The following are difficult archetypes within a project management organization:
- The Meeting Scheduler
- The Statistician
- The Delusional
- The Pessimist
- The Optimist
- The Cheerleader
- The Tyrant
- The Process Obsessed
- The Hoverer
To those not familiar with Software Development, it may be confusing that a project would have both a Product Manager, as well as a Project Manager. The difference is that the former is responsible for defining the product, while the latter is responsible for tracking the status of the project, and reporting back to stakeholders if the delivery date is at risk.

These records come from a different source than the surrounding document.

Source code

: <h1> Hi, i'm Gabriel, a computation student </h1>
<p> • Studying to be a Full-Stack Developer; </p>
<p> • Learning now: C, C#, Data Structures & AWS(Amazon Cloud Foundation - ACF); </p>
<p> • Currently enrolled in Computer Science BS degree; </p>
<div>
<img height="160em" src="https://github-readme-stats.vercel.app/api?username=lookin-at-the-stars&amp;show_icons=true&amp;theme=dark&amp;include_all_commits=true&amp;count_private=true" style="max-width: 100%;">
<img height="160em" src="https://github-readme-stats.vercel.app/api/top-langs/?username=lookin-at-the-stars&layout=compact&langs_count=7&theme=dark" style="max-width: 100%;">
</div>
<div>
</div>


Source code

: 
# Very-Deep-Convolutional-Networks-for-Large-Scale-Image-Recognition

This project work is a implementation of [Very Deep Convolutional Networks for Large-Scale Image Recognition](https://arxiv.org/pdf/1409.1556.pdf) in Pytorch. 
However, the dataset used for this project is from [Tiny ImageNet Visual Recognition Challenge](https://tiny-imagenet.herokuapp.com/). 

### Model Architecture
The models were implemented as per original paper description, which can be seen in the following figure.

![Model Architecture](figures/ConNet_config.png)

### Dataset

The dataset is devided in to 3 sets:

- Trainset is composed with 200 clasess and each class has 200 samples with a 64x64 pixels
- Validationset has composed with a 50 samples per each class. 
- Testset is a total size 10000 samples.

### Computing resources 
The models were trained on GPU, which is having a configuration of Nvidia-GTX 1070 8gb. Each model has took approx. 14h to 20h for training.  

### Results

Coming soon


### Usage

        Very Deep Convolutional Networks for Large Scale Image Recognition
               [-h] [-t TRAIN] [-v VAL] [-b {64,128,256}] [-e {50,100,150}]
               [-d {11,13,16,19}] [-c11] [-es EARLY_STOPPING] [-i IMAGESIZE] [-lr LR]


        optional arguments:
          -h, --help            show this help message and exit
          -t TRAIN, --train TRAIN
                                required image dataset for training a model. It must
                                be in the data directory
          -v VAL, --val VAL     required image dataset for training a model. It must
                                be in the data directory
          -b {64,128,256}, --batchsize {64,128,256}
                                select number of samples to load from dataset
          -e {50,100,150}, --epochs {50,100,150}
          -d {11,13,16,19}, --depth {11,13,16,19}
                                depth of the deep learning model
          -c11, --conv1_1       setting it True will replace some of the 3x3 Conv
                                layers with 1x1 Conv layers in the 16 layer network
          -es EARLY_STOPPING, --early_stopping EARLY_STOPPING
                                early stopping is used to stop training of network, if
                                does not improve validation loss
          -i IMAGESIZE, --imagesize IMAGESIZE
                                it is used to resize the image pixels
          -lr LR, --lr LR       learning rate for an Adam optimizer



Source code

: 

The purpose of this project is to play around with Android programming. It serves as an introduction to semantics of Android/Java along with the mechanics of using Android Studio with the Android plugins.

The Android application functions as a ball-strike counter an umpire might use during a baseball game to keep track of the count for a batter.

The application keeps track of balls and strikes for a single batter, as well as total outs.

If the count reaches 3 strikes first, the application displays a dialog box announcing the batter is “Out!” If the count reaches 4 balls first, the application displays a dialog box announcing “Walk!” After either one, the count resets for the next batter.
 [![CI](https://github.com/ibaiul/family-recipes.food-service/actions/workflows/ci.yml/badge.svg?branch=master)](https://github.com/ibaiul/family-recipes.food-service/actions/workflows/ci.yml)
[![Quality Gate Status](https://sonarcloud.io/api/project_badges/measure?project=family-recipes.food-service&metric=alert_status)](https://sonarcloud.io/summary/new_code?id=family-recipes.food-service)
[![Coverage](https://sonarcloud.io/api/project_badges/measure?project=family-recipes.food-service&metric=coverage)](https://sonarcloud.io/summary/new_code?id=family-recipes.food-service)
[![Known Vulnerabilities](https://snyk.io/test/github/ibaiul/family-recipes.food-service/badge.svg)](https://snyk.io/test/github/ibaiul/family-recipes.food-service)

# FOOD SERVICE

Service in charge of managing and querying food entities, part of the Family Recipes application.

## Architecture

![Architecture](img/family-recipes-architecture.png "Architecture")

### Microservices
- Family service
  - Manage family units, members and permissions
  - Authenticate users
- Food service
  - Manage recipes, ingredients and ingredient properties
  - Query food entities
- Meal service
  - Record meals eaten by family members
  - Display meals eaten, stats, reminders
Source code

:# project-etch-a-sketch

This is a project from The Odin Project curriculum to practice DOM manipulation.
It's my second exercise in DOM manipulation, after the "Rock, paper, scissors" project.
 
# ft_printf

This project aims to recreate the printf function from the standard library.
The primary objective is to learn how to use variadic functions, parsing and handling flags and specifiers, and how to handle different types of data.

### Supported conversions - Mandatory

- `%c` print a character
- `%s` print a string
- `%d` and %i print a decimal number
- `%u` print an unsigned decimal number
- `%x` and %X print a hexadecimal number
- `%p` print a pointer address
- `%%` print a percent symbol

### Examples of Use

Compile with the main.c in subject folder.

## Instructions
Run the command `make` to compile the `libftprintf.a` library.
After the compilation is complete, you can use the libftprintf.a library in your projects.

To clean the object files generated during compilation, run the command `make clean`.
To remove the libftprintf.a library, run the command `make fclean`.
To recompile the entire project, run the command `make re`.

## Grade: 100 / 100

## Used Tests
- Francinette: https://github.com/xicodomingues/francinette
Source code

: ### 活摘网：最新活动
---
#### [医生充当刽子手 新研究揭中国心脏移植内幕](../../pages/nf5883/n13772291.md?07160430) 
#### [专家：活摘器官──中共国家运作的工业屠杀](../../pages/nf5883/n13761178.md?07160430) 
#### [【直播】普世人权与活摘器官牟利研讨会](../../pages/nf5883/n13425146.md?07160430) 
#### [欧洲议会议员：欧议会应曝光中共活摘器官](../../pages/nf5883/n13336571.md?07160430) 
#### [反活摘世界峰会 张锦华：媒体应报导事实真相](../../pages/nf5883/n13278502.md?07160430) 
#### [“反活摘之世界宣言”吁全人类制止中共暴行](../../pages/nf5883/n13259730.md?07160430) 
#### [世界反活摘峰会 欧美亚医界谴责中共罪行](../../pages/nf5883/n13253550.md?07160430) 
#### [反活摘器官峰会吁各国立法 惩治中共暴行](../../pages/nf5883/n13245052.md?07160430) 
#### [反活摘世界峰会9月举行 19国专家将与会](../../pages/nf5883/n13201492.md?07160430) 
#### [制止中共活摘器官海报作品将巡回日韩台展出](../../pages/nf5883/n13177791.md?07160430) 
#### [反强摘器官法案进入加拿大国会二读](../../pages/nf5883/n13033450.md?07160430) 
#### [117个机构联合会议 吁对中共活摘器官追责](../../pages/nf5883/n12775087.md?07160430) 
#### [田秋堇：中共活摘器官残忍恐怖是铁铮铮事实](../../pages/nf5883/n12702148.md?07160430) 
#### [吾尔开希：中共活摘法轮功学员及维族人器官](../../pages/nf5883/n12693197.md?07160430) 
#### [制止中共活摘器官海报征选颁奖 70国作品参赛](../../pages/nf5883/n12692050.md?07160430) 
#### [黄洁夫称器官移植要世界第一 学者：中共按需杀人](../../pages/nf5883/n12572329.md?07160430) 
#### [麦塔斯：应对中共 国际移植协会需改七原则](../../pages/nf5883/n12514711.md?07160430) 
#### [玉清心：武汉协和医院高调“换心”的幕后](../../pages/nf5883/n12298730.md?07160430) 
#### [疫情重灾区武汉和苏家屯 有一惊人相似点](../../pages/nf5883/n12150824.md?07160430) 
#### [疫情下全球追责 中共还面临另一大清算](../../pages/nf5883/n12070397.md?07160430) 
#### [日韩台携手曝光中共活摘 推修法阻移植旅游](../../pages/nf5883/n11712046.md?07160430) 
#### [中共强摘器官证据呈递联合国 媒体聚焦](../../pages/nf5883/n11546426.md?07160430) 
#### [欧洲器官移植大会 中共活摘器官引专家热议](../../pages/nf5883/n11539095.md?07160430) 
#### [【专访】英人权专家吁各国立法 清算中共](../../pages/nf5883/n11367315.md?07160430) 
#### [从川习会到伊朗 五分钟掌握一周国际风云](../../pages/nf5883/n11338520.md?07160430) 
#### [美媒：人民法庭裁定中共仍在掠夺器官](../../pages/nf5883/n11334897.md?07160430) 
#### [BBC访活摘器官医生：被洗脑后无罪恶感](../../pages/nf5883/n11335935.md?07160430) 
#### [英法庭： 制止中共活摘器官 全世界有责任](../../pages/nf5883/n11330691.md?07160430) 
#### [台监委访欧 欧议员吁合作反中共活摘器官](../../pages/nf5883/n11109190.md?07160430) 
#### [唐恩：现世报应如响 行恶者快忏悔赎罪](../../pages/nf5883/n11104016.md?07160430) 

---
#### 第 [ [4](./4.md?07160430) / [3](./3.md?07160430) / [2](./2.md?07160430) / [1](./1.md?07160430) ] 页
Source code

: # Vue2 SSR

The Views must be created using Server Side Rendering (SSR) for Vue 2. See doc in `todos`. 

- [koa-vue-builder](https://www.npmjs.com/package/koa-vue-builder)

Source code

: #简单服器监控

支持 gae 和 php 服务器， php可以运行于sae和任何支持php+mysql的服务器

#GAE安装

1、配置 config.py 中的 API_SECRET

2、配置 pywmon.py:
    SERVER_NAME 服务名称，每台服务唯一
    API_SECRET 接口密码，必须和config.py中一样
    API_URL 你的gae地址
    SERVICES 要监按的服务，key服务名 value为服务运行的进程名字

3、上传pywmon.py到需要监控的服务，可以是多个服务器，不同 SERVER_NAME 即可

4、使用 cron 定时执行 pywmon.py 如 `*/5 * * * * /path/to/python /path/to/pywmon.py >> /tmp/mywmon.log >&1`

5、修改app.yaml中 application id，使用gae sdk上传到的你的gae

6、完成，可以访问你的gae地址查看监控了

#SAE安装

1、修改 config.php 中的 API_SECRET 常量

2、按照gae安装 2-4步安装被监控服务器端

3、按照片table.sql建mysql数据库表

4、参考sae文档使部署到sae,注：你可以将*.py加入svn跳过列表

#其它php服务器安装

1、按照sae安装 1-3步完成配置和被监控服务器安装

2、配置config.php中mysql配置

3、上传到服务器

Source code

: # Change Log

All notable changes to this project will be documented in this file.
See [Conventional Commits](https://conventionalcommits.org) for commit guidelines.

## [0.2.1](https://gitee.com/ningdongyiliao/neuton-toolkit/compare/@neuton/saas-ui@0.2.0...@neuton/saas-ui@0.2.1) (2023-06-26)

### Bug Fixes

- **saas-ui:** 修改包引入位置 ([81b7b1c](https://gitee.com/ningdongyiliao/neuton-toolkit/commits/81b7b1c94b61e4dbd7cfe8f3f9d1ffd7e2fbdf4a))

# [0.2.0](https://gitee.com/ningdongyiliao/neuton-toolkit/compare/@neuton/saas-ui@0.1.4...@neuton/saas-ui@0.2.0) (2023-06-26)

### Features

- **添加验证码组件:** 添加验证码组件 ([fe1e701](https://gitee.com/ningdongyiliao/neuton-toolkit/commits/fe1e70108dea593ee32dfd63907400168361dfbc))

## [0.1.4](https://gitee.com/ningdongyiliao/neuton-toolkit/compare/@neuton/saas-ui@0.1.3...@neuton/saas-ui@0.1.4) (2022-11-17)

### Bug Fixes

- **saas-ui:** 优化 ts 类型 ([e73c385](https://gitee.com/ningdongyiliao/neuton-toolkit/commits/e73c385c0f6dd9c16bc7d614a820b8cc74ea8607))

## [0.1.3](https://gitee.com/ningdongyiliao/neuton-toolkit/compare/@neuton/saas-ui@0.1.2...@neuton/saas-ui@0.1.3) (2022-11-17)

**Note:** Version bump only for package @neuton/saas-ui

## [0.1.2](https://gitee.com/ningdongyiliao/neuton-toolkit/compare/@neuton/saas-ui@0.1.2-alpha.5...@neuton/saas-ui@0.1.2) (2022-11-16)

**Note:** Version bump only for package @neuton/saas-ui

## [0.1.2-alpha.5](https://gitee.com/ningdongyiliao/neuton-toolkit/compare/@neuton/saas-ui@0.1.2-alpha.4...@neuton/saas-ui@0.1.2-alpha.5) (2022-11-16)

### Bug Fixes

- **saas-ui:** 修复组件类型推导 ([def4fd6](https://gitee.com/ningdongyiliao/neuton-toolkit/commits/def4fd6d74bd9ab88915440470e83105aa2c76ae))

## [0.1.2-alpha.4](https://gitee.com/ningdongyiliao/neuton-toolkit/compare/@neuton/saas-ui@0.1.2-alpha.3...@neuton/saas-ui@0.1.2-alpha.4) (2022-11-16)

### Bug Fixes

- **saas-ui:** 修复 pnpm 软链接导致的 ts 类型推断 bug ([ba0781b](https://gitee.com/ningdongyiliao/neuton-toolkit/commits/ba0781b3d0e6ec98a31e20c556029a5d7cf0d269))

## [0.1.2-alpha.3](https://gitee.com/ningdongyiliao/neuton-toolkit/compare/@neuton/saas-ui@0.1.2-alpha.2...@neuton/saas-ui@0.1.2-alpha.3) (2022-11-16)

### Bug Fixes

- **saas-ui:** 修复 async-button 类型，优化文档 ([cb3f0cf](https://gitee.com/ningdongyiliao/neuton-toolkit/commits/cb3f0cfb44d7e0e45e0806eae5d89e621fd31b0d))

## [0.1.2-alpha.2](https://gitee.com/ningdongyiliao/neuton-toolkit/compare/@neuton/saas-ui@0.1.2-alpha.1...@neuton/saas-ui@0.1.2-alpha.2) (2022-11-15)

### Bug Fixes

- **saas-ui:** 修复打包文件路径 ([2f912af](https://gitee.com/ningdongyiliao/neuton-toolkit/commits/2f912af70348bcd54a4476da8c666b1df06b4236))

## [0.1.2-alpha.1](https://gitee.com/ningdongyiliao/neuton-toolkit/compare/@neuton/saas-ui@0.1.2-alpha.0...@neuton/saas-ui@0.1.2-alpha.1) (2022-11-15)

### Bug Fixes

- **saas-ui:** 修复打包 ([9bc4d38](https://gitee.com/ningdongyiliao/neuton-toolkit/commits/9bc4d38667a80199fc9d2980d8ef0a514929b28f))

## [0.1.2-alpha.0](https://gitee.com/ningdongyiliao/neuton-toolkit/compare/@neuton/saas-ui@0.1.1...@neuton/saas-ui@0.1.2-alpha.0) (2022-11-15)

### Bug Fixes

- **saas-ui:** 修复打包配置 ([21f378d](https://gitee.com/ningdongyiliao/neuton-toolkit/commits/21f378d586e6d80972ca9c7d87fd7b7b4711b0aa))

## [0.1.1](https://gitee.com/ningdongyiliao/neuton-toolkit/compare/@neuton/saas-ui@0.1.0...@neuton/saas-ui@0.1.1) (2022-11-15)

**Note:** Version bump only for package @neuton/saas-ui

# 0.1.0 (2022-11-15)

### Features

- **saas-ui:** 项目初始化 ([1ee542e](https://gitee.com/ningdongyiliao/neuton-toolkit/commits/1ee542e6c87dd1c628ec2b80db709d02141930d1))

Project Managers will tend to seek predictability in delivery dates by standardizing and enforcing repeatably processes. These process standards will tend to have an emphasis on status reporting, such that progress can be monitored. The generally held assumption is that the closer these processes are followed, the more predictable the project schedule will become, and more likely the project will be delivered on time.
The bane of a Project Manager’s existence is the quality of the estimates they receive from the project team. How these estimates are produced can vary wildly, and are normally different from person-to-person, and may require daily updating. This churn in estimates ultimately makes the project delivery date impossible to predict, yet the Project Manager is expected to establish a schedule with a firm delivery date. When the delivery date is invariable missed, the Project Manager must then find a way to explain why the date was missed, without alienating the project members directly responsible for the date being missed. Insufficient diplomacy in this area will often result in project team members accusing the Project Manager of “Throwing them under the bus”, regardless of the accuracy of what they are reporting.
4 thoughts on “Difficult Project Managers”
The responsibility of the project manager is to manage the project. Status reporting is one sliver of what project managers do, but reporting does not ensure the requirements are met, that risks are identified and addressed, and that the team delivers a quality project in a timely manner. https://www.pmi.org/about/learn-about-pmi/what-is-project-management
Please forgive my brevity in describing project managers. In the context in which I used it I wanted to draw a contrast between a Product and Project manager, and that seemed to be the simplest way to contrast them for a novice. If you’ve got a better phrasing let me know.
Your link is to PMI, which represents (to me) real-deal project managers. The best project managers I’ve ever worked with were PMP trained, but alas – PMP training is not a standard requirement in the software industry for the “Project Manager” role (though I wish it was).
There’s quite a few no-fly zones in my writing and speaking, and one of them is me contrasting the relative value of Project Managers with other managing-the-project-but-not-really style roles. Suffice to say, a great Project Manager is worth the weight in gold – sometimes literally.
The link for the featured images was dead.
I believe the missing image problem must have resolved itself.